Each upright has four slats, with each having a set of evenly-spaced holes along their entire length.  Each hole has a counterbore, some on outer facing side the slat, and some on the inner facing side:

It took me a bit of head scratching to work out a good way to make evenly-spaced holes and also handle the counterbores on both sides.  I think I would have been fine with marking each of the 8 slats total at 80mm intervals and using the drill press to do the counterbores with a forstner bit first, and then going back to drill the smaller holes.  But I wanted something requiring less measuring and marking.  Hopefully, something less fiddly.

I decided on using a plunge router with a guide bushing to drill the holes, using a jig with evenly spaced holes for the bushing to index, having a columns of dowels on either side to center the work.   The 7 hole jig will be clamped at one end of a slat to bore the first 7 holes, then it will slide up to start the next set of holes.  An indexing pin in the first jig hole will seat into the last drilled hole of the last set.  This is repeated until I've gone the length of the slat.
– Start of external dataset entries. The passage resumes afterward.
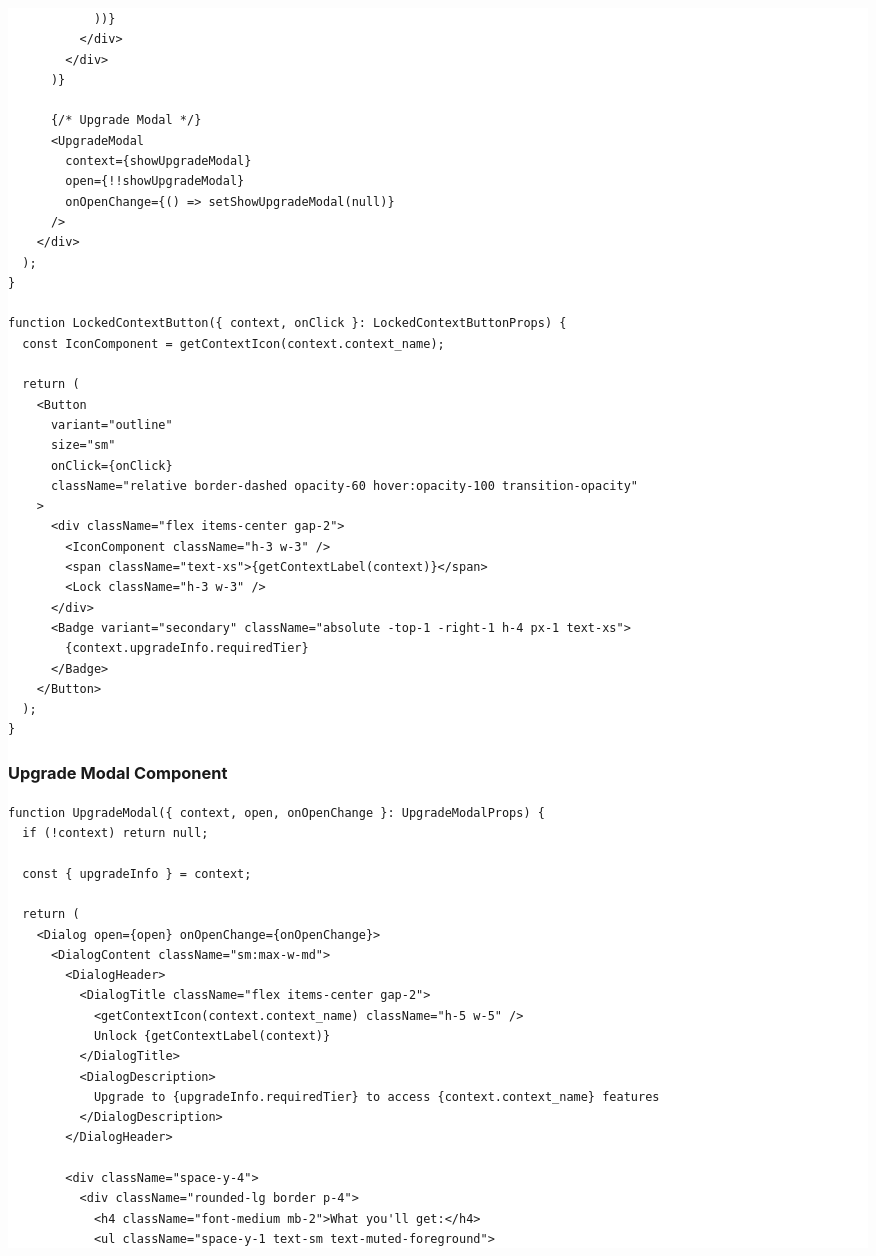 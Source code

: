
 ```tsx
            ))}
          </div>
        </div>
      )}

      {/* Upgrade Modal */}
      <UpgradeModal
        context={showUpgradeModal}
        open={!!showUpgradeModal}
        onOpenChange={() => setShowUpgradeModal(null)}
      />
    </div>
  );
}

function LockedContextButton({ context, onClick }: LockedContextButtonProps) {
  const IconComponent = getContextIcon(context.context_name);

  return (
    <Button
      variant="outline"
      size="sm"
      onClick={onClick}
      className="relative border-dashed opacity-60 hover:opacity-100 transition-opacity"
    >
      <div className="flex items-center gap-2">
        <IconComponent className="h-3 w-3" />
        <span className="text-xs">{getContextLabel(context)}</span>
        <Lock className="h-3 w-3" />
      </div>
      <Badge variant="secondary" className="absolute -top-1 -right-1 h-4 px-1 text-xs">
        {context.upgradeInfo.requiredTier}
      </Badge>
    </Button>
  );
}
```

### Upgrade Modal Component

```tsx
function UpgradeModal({ context, open, onOpenChange }: UpgradeModalProps) {
  if (!context) return null;

  const { upgradeInfo } = context;

  return (
    <Dialog open={open} onOpenChange={onOpenChange}>
      <DialogContent className="sm:max-w-md">
        <DialogHeader>
          <DialogTitle className="flex items-center gap-2">
            <getContextIcon(context.context_name) className="h-5 w-5" />
            Unlock {getContextLabel(context)}
          </DialogTitle>
          <DialogDescription>
            Upgrade to {upgradeInfo.requiredTier} to access {context.context_name} features
          </DialogDescription>
        </DialogHeader>

        <div className="space-y-4">
          <div className="rounded-lg border p-4">
            <h4 className="font-medium mb-2">What you'll get:</h4>
            <ul className="space-y-1 text-sm text-muted-foreground">
```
That description will make more sense once I get to actually using the jig and I have photos to share.

I started with some scrap MDF to CNC the bushing hole so that the 1" guide bushing would slip in easily but without any play.  After that, I cut a mating plug that would hold the indexing pin (which is just one of the connector nuts that I'll be using to put this thing together).  The plug also needed to slide easily into the jig hole but without any play.

Once I had the sizes right, I cut out the full jig on the CNC.

Ready for use.

I'll use the same guide bushing with two different router bits, one having the proper hole diameters needed for the connector bolt shank and the other for the counterbore.  

Next I can turn my attention to making the slats.

Jigs can be an asset in the shop, and you nailed that one.

Main Street to the Mountains

Finding a place to store purpose-built jigs is a challenge though.  I think on my Wegner GE-375 replica chair I ended up with 13 jigs and 8 templates.  (Still need to migrate that build blog from LJ’s)
True about the storage, I just build a cabinet for the old table saw, and I have a stack of jigs in there already. I am fortunate enough to have a couple of lofts to use if needed.